The Elizabeth Sprague Coolidge Foundation commissioned me to write a group of songs, stipulating that I must be the pianist not only for their premiere but for an entire vocal program with an singer I wished, within reason. I asked for Phyllis Bryn-Julson, who (being rea­sonable) accepted. Thus with her talents continually in mind I withdrew to the island of Nantucket where, since 1974, I have owned a house, and where, between No­vember 1978 and May 1979, I completed The Nantucket Songs. A subtitle might be "Popular Songs," insofar as popular means entertaining rather than classi­cally indirect. Indeed, these songs -merry or complex or strange though their texts may seem - aim away from the head and toward the diaphragm.
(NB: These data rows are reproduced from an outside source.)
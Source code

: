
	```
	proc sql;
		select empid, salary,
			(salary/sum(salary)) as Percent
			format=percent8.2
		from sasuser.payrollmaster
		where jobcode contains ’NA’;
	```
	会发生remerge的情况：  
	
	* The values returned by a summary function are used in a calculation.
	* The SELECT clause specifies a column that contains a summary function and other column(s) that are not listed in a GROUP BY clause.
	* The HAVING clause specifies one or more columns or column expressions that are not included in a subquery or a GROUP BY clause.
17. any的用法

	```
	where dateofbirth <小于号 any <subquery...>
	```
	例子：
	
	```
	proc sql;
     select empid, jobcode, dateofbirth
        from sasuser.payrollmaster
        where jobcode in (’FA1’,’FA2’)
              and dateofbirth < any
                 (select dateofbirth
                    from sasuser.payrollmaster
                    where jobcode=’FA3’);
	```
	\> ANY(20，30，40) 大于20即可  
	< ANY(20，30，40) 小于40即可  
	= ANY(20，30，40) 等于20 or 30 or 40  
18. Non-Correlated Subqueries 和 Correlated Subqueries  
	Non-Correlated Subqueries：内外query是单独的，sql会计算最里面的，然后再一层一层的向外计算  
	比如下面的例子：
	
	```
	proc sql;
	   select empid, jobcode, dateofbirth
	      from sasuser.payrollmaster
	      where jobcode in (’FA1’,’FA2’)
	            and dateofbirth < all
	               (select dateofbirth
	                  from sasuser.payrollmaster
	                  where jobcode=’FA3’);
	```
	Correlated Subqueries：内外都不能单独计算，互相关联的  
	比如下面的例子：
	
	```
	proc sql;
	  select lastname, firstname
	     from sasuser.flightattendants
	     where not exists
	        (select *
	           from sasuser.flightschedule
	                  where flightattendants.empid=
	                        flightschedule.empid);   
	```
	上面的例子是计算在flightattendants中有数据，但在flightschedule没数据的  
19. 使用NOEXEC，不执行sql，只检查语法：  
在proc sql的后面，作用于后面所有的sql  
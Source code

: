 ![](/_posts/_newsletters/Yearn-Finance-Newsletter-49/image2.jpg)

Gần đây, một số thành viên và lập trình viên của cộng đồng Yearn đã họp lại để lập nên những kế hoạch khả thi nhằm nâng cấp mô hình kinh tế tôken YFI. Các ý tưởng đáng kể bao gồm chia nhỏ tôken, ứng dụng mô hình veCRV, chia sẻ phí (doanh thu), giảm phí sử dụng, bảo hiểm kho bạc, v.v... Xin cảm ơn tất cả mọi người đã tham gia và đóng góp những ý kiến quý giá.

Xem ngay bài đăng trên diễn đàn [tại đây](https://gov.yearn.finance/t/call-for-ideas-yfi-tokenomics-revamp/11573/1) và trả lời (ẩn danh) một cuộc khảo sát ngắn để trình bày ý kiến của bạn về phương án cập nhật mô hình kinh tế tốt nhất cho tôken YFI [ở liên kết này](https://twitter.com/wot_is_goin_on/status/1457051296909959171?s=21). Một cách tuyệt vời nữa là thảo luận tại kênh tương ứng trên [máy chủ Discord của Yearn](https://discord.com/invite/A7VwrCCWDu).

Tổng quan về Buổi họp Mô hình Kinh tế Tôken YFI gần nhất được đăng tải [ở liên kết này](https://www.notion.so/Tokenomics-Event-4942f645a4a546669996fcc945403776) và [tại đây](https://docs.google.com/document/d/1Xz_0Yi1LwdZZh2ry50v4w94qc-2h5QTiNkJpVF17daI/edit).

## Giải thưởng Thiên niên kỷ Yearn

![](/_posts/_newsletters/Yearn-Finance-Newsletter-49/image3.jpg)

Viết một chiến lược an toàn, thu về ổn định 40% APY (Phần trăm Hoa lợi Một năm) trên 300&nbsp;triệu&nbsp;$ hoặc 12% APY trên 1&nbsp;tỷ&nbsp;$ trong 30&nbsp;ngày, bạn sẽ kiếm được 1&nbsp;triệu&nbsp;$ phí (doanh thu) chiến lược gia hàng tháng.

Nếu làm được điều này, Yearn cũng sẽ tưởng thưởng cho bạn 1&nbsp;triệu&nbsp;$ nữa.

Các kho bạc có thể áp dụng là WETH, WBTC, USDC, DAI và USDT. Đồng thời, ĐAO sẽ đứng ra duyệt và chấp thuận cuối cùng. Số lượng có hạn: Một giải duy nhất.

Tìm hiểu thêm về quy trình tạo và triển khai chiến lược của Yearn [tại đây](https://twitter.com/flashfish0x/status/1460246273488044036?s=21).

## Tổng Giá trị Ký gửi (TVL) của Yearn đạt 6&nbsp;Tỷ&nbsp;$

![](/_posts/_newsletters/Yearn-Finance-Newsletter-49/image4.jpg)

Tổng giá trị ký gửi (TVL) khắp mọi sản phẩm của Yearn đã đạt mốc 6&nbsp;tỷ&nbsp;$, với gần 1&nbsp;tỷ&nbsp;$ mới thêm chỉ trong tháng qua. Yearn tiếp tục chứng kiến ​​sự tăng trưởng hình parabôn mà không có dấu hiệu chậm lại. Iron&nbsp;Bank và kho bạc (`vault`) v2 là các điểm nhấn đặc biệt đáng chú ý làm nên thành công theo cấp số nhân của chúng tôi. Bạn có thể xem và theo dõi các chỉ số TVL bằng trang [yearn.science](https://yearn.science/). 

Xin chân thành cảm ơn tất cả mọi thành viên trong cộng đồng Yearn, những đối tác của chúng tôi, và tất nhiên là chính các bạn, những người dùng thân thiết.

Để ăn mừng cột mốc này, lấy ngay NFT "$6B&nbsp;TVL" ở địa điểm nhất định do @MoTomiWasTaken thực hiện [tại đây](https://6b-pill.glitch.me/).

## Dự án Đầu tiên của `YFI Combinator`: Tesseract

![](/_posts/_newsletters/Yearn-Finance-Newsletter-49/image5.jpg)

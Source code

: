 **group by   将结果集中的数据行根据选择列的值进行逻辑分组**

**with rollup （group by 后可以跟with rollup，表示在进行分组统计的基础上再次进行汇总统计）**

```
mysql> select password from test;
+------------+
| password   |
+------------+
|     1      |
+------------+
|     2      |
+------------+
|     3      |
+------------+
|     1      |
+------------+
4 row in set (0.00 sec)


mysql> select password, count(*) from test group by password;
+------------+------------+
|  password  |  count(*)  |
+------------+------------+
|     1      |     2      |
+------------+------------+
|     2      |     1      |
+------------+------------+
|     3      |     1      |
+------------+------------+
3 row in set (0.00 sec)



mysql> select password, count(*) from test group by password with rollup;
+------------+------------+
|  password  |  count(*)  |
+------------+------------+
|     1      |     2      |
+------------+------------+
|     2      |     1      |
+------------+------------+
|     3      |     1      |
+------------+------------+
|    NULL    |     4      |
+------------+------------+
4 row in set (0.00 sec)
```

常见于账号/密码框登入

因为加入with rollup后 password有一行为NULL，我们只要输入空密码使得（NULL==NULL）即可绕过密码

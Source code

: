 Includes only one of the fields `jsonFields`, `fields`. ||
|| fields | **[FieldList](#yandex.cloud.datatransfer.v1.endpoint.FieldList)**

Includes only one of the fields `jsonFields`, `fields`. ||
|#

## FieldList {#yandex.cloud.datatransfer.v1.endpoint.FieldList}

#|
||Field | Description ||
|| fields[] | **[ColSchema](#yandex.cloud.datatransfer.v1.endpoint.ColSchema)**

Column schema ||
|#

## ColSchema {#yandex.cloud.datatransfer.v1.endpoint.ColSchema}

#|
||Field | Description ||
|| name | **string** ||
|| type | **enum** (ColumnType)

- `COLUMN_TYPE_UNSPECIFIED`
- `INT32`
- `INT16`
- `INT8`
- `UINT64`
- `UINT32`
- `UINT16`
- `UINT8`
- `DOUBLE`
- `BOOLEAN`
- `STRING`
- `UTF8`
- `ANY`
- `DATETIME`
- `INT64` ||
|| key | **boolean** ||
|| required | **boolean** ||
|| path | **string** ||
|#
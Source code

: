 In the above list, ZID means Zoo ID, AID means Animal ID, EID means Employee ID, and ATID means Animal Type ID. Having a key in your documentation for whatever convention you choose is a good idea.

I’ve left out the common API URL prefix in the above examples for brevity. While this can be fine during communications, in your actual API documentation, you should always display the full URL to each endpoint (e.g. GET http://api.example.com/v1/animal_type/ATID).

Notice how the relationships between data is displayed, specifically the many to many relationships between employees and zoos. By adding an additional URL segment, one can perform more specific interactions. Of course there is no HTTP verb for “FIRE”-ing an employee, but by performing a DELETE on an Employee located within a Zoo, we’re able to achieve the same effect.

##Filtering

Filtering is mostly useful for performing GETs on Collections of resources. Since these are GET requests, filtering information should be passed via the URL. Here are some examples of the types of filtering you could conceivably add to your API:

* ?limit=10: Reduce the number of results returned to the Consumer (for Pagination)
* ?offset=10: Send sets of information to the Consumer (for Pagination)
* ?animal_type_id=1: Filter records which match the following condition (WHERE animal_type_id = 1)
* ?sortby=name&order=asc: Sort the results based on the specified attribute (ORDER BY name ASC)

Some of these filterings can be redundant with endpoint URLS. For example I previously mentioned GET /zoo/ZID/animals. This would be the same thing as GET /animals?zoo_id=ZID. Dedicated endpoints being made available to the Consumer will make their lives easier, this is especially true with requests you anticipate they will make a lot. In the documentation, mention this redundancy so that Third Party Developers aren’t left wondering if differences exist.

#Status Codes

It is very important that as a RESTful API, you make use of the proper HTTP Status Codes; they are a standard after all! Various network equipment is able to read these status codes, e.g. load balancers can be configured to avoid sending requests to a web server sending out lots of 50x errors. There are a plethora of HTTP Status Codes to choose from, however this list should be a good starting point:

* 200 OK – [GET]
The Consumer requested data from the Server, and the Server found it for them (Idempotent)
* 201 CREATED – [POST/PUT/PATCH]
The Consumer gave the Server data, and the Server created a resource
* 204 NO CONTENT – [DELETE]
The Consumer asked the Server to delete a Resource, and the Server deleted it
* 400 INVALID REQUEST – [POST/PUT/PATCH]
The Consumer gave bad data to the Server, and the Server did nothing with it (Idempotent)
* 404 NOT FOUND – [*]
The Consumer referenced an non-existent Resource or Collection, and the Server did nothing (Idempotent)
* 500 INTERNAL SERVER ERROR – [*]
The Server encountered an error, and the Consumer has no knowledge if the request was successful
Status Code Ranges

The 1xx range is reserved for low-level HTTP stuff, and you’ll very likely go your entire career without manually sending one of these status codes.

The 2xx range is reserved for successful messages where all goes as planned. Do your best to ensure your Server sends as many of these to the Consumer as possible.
They are, as collegians say, emotional rather than intellectual, and need not be under­stood to be enjoyed.

The first rendition of The Nantucket Songs occurred in the Coolidge Auditorium of the Library of Congress, October 30, 1979. It was from a broadcast of that public concert that the present recording of the cycle was made.

Nothing a composer can say about his music is more pointed than the music itself. But here is a final thought: the performance of The Nantucket Songs,during which Phyllis Bryn-Julson and I, unbeknownst to each other, both had fevers of 102 degrees, is by definition live and unedited.

From 1969:

Every since as a teenager I started writing songs - short settings of qual­ity poems for single voice with piano accompaniment - I've been tempted by the flashy, thicker textures of trios and quintets and such. But either from sloth or shrewdness I never did anything about it. Off the opera stage these groupings were rare: the vocal ensemble not being a standard chamber medium, at least not in this century, there seemed little rea­son for composing one. Even the deli­cious duets of Mendelssohn and Schumann, or Brahms' unique Liebeslieder Waltzes were exceptions to their time and written more for fun than money. Community fun and amateur partici­pation have not been major preoccupa­tions of modern art (Christmas carols not­withstanding), and even the solo voice recital has verged on extinction. Lately, though, with the Beatles' advent - not to mention mixed-media happenings throughout the globe - there seems to be a reawakening of the musical pleasure principle and of group participation.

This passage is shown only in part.